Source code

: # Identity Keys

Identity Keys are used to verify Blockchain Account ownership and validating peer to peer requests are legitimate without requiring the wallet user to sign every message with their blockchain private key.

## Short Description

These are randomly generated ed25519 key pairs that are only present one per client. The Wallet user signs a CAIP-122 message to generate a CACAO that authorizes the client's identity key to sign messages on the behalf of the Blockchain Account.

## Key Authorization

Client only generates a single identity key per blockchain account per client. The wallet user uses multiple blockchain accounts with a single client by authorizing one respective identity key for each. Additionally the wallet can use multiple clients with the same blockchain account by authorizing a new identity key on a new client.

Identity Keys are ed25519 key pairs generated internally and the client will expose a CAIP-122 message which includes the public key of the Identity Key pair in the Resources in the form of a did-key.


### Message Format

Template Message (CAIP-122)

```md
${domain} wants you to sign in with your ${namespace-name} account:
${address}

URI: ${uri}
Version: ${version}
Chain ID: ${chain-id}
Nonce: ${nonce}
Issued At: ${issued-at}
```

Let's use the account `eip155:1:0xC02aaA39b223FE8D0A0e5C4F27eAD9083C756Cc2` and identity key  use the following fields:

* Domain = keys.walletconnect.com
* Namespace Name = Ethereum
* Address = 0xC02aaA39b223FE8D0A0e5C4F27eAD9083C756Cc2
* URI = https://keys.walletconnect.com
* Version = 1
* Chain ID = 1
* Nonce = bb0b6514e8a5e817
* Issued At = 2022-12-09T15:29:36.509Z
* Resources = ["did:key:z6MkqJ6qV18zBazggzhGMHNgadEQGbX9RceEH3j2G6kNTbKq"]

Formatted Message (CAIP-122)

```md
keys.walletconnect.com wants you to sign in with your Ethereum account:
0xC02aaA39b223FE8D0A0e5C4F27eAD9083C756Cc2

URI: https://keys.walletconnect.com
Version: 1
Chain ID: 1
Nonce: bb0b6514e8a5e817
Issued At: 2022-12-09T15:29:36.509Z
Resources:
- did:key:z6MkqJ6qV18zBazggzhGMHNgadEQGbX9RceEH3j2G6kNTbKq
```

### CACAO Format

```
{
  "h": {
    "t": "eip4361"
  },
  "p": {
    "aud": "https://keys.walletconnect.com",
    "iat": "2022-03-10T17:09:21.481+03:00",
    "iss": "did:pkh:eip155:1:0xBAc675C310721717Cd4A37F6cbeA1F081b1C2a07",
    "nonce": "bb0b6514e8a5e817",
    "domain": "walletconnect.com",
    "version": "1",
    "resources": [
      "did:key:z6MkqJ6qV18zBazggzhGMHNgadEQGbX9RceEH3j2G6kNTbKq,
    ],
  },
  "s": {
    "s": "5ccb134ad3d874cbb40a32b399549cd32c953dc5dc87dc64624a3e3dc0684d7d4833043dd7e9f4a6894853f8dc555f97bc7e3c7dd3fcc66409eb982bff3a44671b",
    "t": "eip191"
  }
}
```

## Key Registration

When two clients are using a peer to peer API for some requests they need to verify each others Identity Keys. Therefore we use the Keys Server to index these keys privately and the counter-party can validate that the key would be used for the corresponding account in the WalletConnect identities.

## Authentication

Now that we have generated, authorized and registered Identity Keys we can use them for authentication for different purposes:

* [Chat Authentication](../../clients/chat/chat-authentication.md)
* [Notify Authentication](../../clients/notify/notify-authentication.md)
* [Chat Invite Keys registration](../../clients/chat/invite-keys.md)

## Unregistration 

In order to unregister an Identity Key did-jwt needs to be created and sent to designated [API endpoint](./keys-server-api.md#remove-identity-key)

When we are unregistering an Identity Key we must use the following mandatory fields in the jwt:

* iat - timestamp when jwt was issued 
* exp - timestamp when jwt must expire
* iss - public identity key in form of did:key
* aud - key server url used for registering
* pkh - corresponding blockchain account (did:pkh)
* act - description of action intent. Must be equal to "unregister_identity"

============

### WHAT IS NEEDED
Reproduce each line of the entries above from the one containing "form of did:key" through the last, exactly, and no other line.

### EXERCISE RESPONSE
* iss - public identity key in form of did:key
* aud - key server url used for registering
* pkh - corresponding blockchain account (did:pkh)
* act - description of action intent. Must be equal to "unregister_identity"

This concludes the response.